Instructions to follow:
Could you repeat, exactly and with no pictures, only the lines from the start of the records through the line containing "Minor | Search"?

Data extract:
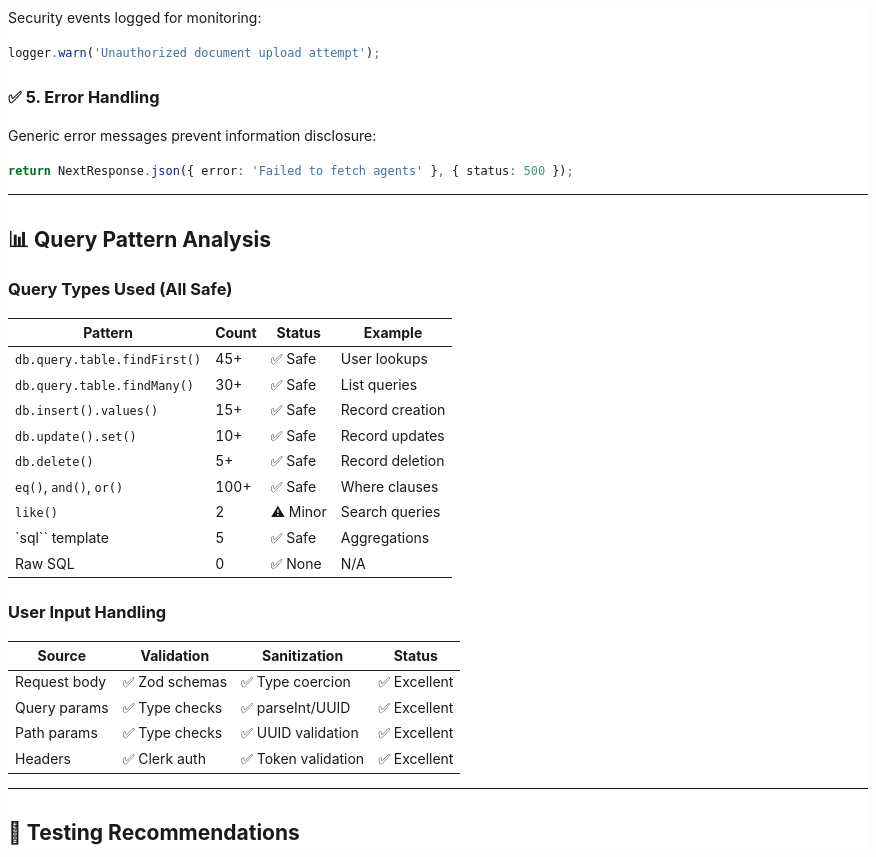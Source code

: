 Security events logged for monitoring:

```typescript
logger.warn('Unauthorized document upload attempt');
```

### ✅ 5. Error Handling

Generic error messages prevent information disclosure:

```typescript
return NextResponse.json({ error: 'Failed to fetch agents' }, { status: 500 });
```

---

## 📊 Query Pattern Analysis

### Query Types Used (All Safe)

| Pattern                      | Count | Status   | Example         |
| ---------------------------- | ----- | -------- | --------------- |
| `db.query.table.findFirst()` | 45+   | ✅ Safe  | User lookups    |
| `db.query.table.findMany()`  | 30+   | ✅ Safe  | List queries    |
| `db.insert().values()`       | 15+   | ✅ Safe  | Record creation |
| `db.update().set()`          | 10+   | ✅ Safe  | Record updates  |
| `db.delete()`                | 5+    | ✅ Safe  | Record deletion |
| `eq()`, `and()`, `or()`      | 100+  | ✅ Safe  | Where clauses   |
| `like()`                     | 2     | ⚠️ Minor | Search queries  |
| `sql\`` template             | 5     | ✅ Safe  | Aggregations    |
| Raw SQL                      | 0     | ✅ None  | N/A             |

### User Input Handling

| Source       | Validation     | Sanitization        | Status       |
| ------------ | -------------- | ------------------- | ------------ |
| Request body | ✅ Zod schemas | ✅ Type coercion    | ✅ Excellent |
| Query params | ✅ Type checks | ✅ parseInt/UUID    | ✅ Excellent |
| Path params  | ✅ Type checks | ✅ UUID validation  | ✅ Excellent |
| Headers      | ✅ Clerk auth  | ✅ Token validation | ✅ Excellent |

---

## 🧪 Testing Recommendations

Solution for this task:
Source code

: Security events logged for monitoring:

```typescript
logger.warn('Unauthorized document upload attempt');
```

### ✅ 5. Error Handling

Generic error messages prevent information disclosure:

```typescript
return NextResponse.json({ error: 'Failed to fetch agents' }, { status: 500 });
```

---

## 📊 Query Pattern Analysis

### Query Types Used (All Safe)

| Pattern                      | Count | Status   | Example         |
| ---------------------------- | ----- | -------- | --------------- |
| `db.query.table.findFirst()` | 45+   | ✅ Safe  | User lookups    |
| `db.query.table.findMany()`  | 30+   | ✅ Safe  | List queries    |
| `db.insert().values()`       | 15+   | ✅ Safe  | Record creation |
| `db.update().set()`          | 10+   | ✅ Safe  | Record updates  |
| `db.delete()`                | 5+    | ✅ Safe  | Record deletion |
| `eq()`, `and()`, `or()`      | 100+  | ✅ Safe  | Where clauses   |
| `like()`                     | 2     | ⚠️ Minor | Search queries  |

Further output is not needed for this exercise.